In [None]:
from PPO_RLHF.ppo_rlhf import PPORLHF
from PPO_RLHF.ppo import PPO
from PPO_RLHF.networks import ActorNetwork
import gymnasium as gym
import torch
from torch.distributions import Categorical
import numpy as np
import matplotlib.pyplot as plt
import os
import time

## Preferred dataset

In [None]:
# path for policies
PATH = os.path.abspath(os.getcwd())

# TO COMPLETE, choose the file names of the desired policies

pi1_path = os.path.join(PATH, 'saved_policies', 'pi1_cartpole_1.pt')
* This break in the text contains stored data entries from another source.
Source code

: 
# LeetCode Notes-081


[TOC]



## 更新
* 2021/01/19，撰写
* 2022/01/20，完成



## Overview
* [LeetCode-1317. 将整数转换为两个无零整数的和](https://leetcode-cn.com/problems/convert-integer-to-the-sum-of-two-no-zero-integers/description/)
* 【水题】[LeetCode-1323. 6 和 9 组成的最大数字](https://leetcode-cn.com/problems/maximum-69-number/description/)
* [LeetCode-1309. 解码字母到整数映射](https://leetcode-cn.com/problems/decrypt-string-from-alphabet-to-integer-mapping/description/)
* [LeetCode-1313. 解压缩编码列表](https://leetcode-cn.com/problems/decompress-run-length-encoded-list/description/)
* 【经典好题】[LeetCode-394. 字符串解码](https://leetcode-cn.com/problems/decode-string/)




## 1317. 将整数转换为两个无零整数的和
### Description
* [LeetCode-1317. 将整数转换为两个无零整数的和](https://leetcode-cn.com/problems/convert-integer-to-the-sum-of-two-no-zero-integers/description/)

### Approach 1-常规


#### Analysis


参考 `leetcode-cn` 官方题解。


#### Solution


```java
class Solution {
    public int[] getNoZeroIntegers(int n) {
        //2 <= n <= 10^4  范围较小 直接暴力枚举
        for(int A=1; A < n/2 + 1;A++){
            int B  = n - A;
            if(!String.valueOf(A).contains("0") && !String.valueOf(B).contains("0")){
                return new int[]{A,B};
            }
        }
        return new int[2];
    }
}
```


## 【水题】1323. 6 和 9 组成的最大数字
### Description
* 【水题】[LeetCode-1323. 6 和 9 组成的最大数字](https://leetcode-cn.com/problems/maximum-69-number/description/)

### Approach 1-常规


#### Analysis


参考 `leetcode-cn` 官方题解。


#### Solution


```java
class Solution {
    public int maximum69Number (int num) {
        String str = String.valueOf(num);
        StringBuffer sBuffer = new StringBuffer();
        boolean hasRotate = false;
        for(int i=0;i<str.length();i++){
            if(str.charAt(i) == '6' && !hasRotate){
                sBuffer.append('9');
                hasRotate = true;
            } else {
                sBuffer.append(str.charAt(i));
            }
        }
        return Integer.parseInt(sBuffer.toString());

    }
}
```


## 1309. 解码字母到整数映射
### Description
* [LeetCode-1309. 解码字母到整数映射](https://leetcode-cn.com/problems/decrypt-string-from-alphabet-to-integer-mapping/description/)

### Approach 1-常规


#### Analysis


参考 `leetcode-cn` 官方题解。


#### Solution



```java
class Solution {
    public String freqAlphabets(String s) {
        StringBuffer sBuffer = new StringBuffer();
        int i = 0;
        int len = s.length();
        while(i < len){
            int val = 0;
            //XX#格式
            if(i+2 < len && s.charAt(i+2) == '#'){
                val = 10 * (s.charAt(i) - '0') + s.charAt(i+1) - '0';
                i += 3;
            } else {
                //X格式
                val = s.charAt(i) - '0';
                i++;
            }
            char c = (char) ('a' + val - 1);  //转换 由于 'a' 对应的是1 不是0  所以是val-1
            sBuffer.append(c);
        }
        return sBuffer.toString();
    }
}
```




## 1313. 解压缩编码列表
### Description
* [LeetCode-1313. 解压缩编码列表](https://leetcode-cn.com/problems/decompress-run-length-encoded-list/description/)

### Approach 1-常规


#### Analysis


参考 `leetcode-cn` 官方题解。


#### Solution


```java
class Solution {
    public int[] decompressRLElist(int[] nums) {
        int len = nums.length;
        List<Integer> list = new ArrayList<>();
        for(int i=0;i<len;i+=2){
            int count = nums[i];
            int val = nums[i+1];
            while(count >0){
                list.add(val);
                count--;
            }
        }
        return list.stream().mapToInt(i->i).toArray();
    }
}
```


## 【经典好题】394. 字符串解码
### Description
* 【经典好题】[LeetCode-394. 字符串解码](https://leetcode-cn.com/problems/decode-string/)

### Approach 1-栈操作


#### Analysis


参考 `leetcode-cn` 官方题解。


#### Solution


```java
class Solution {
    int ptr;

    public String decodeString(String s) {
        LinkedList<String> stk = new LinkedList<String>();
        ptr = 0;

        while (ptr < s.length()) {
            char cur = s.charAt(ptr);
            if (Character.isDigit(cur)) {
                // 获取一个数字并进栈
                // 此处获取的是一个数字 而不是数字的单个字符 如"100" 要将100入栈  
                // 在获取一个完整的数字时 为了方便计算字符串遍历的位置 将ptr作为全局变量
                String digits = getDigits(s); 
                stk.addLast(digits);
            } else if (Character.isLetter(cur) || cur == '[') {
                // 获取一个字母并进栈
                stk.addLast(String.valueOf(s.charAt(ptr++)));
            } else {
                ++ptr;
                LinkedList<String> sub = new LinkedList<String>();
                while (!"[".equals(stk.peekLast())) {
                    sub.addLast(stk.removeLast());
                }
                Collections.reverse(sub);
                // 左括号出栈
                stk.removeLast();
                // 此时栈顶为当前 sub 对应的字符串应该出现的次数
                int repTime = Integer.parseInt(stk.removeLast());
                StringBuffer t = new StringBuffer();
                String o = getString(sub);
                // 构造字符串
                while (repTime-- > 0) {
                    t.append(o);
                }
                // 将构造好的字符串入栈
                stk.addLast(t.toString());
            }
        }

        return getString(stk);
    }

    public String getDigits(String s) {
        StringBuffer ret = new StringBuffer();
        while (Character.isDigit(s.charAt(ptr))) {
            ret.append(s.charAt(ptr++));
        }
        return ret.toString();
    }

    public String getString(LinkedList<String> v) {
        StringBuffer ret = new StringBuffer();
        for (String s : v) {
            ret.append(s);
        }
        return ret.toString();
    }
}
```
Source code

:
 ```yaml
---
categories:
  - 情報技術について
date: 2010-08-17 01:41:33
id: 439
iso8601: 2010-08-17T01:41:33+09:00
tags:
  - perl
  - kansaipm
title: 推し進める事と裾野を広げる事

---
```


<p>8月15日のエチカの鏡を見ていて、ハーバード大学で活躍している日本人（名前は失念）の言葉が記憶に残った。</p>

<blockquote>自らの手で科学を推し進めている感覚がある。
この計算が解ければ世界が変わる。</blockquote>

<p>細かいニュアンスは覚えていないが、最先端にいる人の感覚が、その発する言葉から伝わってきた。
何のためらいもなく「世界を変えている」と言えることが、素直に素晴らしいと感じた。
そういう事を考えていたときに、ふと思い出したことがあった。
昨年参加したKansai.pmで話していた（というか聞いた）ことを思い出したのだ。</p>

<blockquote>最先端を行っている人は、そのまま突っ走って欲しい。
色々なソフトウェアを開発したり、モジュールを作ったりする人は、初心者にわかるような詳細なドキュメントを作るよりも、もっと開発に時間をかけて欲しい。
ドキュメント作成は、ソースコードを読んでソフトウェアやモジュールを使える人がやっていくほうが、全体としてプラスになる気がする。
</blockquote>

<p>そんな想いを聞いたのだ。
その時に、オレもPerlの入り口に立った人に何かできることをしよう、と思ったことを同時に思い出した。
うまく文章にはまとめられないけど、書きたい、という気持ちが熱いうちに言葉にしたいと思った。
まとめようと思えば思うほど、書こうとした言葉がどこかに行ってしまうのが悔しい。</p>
pi2_path = os.path.join(PATH, 'saved_policies', 'pi2_cartpole_1.pt')

In [None]:
from utils.generate_preference_dataset import dataset

n_trajectories = 1000
max_t=500
seed = 0
env = gym.make('CartPole-v1')
dim_state = 4

trajectories_states_pi1, trajectories_actions_pi1, trajectories_states_pi2, trajectories_actions_pi2, trajectories_rewards_pi1, trajectories_rewards_pi2 = dataset(
    n_trajectories, max_t, seed, pi1_path, pi2_path, env, dim_state)


In [None]:
# Generate K pairs of trajectories and preferences
K = 100  # Number of preference pairs to generate
preferences = []
trajectory_pairs = []

for k in range(K):
    # Randomly select two different trajectory indices
    idx1 = np.random.randint(0, len(trajectories_rewards_pi1))
    idx2 = np.random.randint(0, len(trajectories_rewards_pi2))
    
    # Get the states and actions for both trajectories
    traj1_states = trajectories_states_pi1[idx1]
    traj1_actions = trajectories_actions_pi1[idx1]
    traj2_states = trajectories_states_pi2[idx2] 
    traj2_actions = trajectories_actions_pi2[idx2]
    
    # Store the trajectory pair
    trajectory_pairs.append([
        (traj1_states, traj1_actions),
        (traj2_states, traj2_actions)
    ])
    
    # Calculate preference probability using the softmax formula
    reward1 = trajectories_rewards_pi1[idx1]
    reward2 = trajectories_rewards_pi2[idx2]
    
    # P(τ1) = exp(R(τ1)) / (exp(R(τ1)) + exp(R(τ2)))
    prob_traj1 = np.exp(reward1) / (np.exp(reward1) + np.exp(reward2))
    preferences.append(prob_traj1)

preferences = np.array(preferences)
print(f"Generated {K} preference pairs")
print(f"Average preference probability for first trajectory: {np.mean(preferences):.3f}")

In [None]:
# Format the preference dataset for the reward model
formatted_preference_dataset = []

for i in range(len(trajectory_pairs)):
    traj_pair = trajectory_pairs[i]
    preference = preferences[i]
    formatted_preference_dataset.append([
        traj_pair[0],  # (states1, actions1) for trajectory 1
        traj_pair[1],  # (states2, actions2) for trajectory 2
        preference     # preference probability for trajectory 1
    ])

print("\nFormatted preference dataset:")
print(f"Number of trajectory pairs: {len(formatted_preference_dataset)}")

## PPO-RLHF

### Parameters and magic numbers

In [None]:
hyperparameters = {
    'timesteps_per_batch': 4080,
    'max_timesteps_per_episode': 1600,
    'gamma': 0.95,
    'n_updates_per_iteration': 5,
    'lr': 0.005,
    'clip': 0.2,
    'render': True,
    'render_every_i': 10
}

In [None]:
SEEDS = [42, 123, 456]
TOTAL_TIMESTEPS = 50000
ENV_NAME = ['CartPole-v1', 'MountainCar-v0']
EVAL_N_EPISODES = 5
EVAL_LEARNING_RATE = 0.005


### Run the PPO-RLHF algorithm

In [None]:
rewards_per_episode = []
rewards_per_seed = []

for seed in SEEDS:
    # Create the environment
    env = gym.make(ENV_NAME[0])
    model = PPORLHF(
        env=env,
        preference_data=formatted_preference_dataset,
        seed=seed,
        **hyperparameters
    )
    model.learn(TOTAL_TIMESTEPS)

    env.close()
    env = gym.make(ENV_NAME[0], render_mode="human")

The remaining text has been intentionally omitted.